* **Saved data entries**:
★ ★ ★ ★ ★ ★ ★

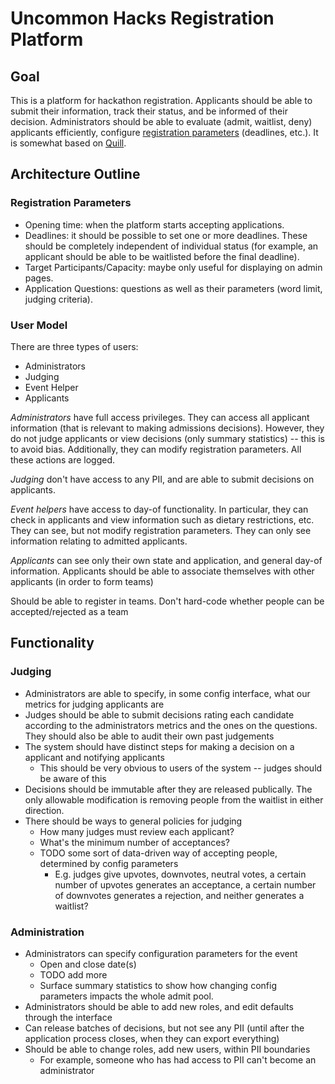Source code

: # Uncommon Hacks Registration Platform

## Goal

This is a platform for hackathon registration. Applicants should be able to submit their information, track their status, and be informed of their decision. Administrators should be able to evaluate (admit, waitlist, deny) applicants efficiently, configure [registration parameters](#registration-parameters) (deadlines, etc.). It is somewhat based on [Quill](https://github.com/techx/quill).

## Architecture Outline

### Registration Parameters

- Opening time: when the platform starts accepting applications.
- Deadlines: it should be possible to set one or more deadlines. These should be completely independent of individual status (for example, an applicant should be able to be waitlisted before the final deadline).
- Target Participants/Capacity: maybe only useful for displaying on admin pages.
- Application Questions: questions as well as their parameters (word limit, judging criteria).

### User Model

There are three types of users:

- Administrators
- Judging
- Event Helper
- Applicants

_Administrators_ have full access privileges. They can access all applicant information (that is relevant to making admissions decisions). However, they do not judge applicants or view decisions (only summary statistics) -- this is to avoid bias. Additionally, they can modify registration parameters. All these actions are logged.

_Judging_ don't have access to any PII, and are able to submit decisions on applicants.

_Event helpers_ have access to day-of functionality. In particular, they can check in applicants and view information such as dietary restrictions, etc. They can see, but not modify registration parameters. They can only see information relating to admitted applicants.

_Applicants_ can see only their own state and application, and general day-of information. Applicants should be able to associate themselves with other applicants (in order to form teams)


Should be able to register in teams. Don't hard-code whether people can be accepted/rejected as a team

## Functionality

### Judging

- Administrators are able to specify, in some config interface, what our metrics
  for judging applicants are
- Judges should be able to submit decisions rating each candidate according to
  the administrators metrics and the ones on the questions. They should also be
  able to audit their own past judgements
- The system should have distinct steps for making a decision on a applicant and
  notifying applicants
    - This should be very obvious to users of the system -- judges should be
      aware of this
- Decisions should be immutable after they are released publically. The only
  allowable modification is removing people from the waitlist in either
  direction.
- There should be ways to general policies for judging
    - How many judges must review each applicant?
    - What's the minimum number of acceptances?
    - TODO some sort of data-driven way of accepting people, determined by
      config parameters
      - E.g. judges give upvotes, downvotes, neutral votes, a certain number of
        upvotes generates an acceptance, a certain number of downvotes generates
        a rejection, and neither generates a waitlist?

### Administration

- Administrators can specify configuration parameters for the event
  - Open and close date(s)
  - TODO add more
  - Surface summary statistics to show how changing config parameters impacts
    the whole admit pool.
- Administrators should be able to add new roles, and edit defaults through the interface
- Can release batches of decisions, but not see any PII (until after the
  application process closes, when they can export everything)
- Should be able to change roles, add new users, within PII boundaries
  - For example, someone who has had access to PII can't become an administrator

★ ★ ★ ★ ★ ★ ★

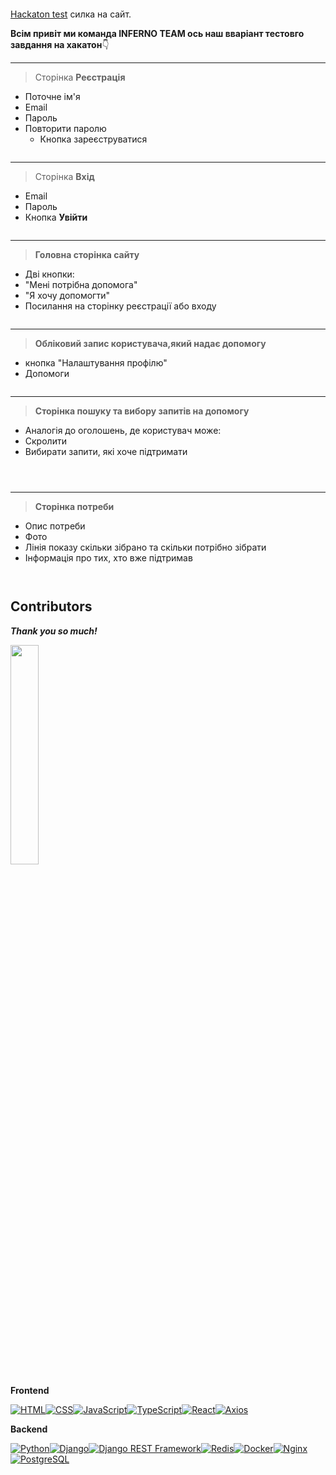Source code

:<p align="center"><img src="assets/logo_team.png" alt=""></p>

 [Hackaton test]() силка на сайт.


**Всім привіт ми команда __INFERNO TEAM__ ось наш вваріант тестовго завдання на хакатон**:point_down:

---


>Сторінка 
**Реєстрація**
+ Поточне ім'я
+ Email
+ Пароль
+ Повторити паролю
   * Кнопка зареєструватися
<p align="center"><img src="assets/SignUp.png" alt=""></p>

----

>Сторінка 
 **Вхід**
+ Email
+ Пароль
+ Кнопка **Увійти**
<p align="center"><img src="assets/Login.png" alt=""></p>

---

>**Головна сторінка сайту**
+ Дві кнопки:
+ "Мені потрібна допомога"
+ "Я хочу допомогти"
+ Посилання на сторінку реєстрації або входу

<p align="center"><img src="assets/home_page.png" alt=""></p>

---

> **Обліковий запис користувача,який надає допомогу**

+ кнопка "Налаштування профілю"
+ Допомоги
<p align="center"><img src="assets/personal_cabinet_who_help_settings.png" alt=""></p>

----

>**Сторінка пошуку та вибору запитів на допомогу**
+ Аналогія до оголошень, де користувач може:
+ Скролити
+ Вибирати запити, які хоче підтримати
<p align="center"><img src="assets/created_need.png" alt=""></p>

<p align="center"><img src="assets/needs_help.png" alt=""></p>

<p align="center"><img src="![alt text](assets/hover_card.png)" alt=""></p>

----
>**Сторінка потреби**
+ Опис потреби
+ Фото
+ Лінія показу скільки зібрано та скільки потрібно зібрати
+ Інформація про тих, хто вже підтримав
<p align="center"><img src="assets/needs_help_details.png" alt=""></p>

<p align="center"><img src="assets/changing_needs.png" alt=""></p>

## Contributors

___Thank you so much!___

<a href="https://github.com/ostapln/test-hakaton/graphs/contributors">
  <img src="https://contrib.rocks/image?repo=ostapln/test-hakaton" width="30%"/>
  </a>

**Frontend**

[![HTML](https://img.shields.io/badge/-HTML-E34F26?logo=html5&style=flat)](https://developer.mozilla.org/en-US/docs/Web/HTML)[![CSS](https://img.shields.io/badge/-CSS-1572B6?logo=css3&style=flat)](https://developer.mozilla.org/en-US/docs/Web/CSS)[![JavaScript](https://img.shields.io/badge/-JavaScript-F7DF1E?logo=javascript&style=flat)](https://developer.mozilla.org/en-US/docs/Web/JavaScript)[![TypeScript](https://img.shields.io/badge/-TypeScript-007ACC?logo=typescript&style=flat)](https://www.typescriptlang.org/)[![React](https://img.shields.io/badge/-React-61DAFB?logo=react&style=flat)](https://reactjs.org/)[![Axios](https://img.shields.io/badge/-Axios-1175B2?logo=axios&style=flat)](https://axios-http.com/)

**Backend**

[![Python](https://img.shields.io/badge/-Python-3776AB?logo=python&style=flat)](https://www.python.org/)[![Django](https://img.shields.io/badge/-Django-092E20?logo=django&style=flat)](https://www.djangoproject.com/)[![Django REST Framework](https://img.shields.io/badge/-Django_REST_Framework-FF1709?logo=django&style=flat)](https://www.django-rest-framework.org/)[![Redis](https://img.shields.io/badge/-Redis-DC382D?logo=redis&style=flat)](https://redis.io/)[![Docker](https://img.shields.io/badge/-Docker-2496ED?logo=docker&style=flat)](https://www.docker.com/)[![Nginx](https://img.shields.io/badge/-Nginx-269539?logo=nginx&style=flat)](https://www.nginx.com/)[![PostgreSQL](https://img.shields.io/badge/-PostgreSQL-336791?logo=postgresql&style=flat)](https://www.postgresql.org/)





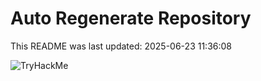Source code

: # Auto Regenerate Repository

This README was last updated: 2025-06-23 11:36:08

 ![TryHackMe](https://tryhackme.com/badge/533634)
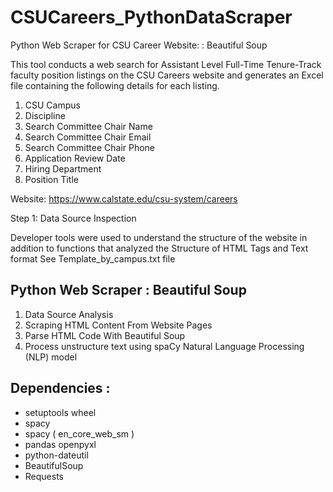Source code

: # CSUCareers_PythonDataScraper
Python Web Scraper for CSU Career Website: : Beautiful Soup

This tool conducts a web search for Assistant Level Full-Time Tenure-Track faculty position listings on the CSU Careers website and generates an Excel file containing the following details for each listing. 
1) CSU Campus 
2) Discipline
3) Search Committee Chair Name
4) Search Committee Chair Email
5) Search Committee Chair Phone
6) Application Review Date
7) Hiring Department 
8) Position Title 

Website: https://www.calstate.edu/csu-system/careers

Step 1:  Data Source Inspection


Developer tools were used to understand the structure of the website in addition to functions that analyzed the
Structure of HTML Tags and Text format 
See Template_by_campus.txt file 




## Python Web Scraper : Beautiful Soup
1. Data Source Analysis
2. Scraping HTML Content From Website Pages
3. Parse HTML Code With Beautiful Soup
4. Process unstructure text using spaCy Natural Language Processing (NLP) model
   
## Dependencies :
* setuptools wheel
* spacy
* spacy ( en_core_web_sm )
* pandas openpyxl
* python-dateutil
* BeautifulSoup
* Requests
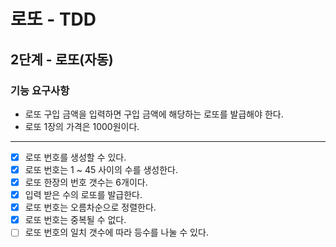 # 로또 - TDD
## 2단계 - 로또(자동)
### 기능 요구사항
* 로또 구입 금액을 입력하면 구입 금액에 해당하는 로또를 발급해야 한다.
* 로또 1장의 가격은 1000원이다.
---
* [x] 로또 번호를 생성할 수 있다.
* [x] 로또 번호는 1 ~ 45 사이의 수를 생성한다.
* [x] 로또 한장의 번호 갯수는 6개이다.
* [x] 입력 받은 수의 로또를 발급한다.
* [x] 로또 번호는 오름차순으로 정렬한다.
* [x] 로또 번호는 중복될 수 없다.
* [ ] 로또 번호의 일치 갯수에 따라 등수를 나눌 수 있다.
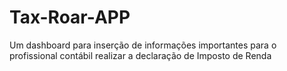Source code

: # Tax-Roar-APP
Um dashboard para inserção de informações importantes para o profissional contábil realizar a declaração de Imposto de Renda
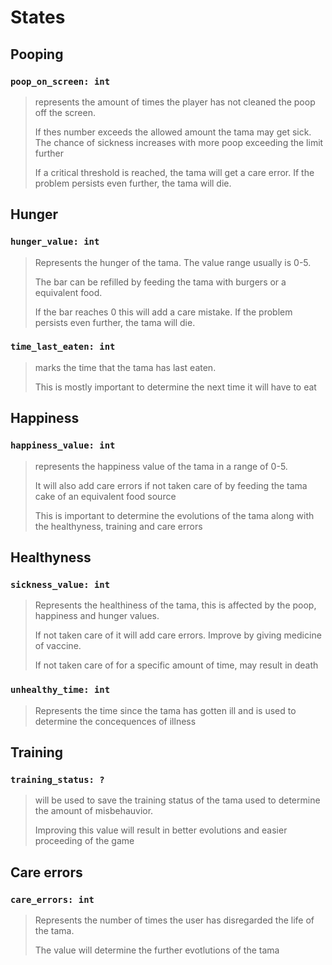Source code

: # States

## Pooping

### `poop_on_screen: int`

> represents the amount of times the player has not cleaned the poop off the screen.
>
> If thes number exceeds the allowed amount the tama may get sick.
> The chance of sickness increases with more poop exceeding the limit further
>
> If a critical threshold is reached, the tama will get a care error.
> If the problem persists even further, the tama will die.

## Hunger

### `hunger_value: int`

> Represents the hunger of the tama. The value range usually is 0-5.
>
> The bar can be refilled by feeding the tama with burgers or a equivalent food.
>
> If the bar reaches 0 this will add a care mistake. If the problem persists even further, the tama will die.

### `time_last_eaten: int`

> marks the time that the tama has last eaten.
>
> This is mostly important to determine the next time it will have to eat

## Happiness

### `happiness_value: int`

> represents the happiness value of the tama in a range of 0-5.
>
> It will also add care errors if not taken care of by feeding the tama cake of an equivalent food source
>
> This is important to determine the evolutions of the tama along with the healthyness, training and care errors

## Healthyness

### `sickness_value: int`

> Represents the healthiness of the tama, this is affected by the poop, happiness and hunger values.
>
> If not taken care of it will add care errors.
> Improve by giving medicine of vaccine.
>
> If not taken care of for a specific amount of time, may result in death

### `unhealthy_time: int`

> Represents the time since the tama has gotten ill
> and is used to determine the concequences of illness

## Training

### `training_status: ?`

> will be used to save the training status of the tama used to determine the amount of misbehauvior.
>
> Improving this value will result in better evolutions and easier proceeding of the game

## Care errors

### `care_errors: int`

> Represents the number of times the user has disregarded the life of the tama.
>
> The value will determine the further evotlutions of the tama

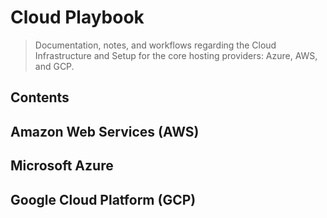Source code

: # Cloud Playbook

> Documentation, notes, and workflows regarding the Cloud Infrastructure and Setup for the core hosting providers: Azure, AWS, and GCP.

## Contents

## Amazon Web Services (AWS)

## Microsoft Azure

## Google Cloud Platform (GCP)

★ ★ ★ ★ ★ ★ ★

* **What this task involves**: Return only the stretch above from the line containing "medicine of vaccine." through the line containing "## Google Cloud Platform (GCP)", word for word and without pictures.

* **Written solution**:
> Improve by giving medicine of vaccine.
>
> If not taken care of for a specific amount of time, may result in death

### `unhealthy_time: int`

> Represents the time since the tama has gotten ill
> and is used to determine the concequences of illness

## Training

### `training_status: ?`

> will be used to save the training status of the tama used to determine the amount of misbehauvior.
>
> Improving this value will result in better evolutions and easier proceeding of the game

## Care errors

### `care_errors: int`

> Represents the number of times the user has disregarded the life of the tama.
>
> The value will determine the further evotlutions of the tama

Source code

: # Cloud Playbook

> Documentation, notes, and workflows regarding the Cloud Infrastructure and Setup for the core hosting providers: Azure, AWS, and GCP.

## Contents

## Amazon Web Services (AWS)

## Microsoft Azure

## Google Cloud Platform (GCP)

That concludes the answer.